# Chocolate Mousse Cake Basket



## jessiquina (Nov 4, 2005)

so i need to come up with a layered individual chocolate mousse cake basket. its for a plated dessert and we want berries falling out of it to look like a spring basket. my problem is: how to make a cake look like a basket. 
1. use a lace cookie molded over a cup so it is shaped like a cup and put a tuile handle on it.

2. pipe a frosting or a mousse in a basket weave around the cake.... 

3.????

well, those are the only ideas i have. and the pastry chef i'm working with doesnt want the lace cookie idea. and 2 is too time consuming for a summer menu for us ... 


got any ideas?


----------



## momoreg (Mar 4, 2000)

Get a basketweave textured rolling pin, and you can emboss modelling chocolate, which you can wrap around a cake.

Buy transfer sheets, to imprint chocolate, which you can wrap around a cake.
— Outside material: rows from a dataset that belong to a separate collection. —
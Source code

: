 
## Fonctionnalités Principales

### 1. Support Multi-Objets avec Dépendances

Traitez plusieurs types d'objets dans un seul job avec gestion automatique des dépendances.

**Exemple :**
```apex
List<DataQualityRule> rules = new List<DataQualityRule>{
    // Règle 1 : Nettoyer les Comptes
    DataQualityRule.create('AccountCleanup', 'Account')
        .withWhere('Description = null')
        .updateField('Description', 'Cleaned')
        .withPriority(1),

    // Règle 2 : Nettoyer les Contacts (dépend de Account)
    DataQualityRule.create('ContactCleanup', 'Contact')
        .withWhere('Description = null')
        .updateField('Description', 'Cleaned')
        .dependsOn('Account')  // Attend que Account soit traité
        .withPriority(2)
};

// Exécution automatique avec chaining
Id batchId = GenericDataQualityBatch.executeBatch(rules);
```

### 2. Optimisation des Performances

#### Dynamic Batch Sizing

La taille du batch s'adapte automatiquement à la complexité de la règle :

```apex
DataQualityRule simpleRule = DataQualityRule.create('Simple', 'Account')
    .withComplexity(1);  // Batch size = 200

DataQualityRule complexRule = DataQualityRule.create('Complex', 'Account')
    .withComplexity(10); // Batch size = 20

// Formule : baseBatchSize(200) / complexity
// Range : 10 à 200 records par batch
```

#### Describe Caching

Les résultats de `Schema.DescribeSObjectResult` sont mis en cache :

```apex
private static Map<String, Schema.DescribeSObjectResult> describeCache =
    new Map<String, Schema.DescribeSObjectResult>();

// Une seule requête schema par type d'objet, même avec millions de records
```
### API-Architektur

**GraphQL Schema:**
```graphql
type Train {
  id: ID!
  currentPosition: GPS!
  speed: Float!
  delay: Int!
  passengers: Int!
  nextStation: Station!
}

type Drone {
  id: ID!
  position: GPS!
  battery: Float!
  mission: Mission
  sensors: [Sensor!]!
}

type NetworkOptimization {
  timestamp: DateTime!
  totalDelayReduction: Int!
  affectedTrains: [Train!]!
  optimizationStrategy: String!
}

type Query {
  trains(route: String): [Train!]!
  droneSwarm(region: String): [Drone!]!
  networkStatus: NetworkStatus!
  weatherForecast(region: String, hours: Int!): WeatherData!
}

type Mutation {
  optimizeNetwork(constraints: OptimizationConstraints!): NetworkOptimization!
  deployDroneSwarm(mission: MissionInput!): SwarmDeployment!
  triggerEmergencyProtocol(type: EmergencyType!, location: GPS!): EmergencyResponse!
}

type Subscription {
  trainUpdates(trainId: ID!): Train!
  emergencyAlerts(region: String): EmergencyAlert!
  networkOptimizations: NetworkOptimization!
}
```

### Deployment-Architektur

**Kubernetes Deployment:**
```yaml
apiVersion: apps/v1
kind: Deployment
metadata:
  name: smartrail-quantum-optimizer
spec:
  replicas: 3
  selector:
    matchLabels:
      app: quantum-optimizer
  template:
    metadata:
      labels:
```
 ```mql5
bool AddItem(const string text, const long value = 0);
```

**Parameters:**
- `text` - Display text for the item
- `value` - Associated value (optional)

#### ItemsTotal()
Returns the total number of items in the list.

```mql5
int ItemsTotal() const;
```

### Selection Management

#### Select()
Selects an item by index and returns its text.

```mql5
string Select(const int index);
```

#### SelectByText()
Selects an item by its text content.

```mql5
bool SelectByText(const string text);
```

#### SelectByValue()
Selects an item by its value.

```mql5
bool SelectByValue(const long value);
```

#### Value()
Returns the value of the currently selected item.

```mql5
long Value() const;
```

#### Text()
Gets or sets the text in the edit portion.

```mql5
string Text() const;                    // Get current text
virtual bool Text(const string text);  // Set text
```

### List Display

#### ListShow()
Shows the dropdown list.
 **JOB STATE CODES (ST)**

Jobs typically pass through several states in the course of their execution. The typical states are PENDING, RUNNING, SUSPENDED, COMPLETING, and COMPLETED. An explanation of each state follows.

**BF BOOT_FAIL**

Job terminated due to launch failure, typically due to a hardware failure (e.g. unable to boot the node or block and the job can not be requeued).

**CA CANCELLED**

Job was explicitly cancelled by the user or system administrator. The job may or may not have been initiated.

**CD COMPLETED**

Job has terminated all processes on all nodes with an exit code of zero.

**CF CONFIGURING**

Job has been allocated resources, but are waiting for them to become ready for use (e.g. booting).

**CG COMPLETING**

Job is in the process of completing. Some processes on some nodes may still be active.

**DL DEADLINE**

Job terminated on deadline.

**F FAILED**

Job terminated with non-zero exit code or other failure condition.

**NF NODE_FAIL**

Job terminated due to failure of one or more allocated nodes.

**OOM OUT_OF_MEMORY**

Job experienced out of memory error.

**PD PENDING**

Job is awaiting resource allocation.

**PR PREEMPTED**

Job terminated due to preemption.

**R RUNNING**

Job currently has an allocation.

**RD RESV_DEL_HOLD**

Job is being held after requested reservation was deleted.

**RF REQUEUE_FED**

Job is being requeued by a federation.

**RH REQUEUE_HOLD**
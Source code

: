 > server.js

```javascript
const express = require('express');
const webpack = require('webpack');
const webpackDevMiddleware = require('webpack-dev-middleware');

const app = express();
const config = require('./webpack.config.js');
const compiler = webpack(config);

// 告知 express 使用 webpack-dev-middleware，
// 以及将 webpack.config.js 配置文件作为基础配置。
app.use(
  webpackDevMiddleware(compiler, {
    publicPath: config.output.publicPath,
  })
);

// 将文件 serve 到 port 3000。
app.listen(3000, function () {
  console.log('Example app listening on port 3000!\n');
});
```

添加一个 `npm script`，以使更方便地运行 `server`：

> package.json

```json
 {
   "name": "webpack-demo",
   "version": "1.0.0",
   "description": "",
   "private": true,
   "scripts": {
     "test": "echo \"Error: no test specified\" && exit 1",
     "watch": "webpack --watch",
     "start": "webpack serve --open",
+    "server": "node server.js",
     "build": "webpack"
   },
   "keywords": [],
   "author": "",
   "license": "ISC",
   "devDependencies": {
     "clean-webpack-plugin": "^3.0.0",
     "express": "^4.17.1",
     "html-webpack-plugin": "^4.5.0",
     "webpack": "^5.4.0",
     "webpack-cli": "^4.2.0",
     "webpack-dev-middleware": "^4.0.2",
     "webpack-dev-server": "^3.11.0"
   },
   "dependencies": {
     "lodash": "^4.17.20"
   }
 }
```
Silkscreen a basketweave design on joconde, and fill with mousse.

Make a chocolate handle, and you're set.


----------



## jessiquina (Nov 4, 2005)

great ideas! thanks. i was having a mental block!


----------



## aprilb (Feb 4, 2006)

...and make a long thin lattice like you'd put on a pie. The technique is actually quite easy. It also has a more natural look to it. The cross strips would be a little wider than the height you needed (so you can trim it to size and shape) and the length a little longer than the circumference (3.145 x the diameter...I love geometry) of the cake. 

Then the berries can be placed along the seam so it would be hidden.

April


----------



## panini (Jul 28, 2001)

Guess I'm following April around this morning 
I was just going to throw out that we actually produce little baskets daily for the shop. This is just what we do and it is just an idea for the future if you need many.
We have cut numerous lengths of PVC pipe in various wigths. It is a very good way to have plenty of molds. Our 2" we have also made with a 45 cut on the top.
If were doing the 2" we bake a little short dough or or some meringue circles.
We cut 2" cake circles
We stack w/cRasp or choco mousse
To build the basketwe just line the pvc with small parch rectangles,not perfect,it's fast.
Meringue on the bottom
mousse
cake
mousse
pour a little ganache
let em set or freeze
our basic garnish. We lay out parch rectangles that are a little higher then the mold(April will have to give you dimentions ) We then just drizzle them with chocolate.
If the are being consumed that day we just pop em,peel em,wrap em with the choco. drizzle paper and fill the area on top with shavings or rasp. and add a chocolate handle.
If they need to keep, we dip in light ganache and follow the same.
:talk: I'm not going to read this so even I, probably won't understand it.
just thought of it because we have many hundreds going to a function today for Pat's day. They are irish Cream mousse with the white choco drizzle colored green.


----------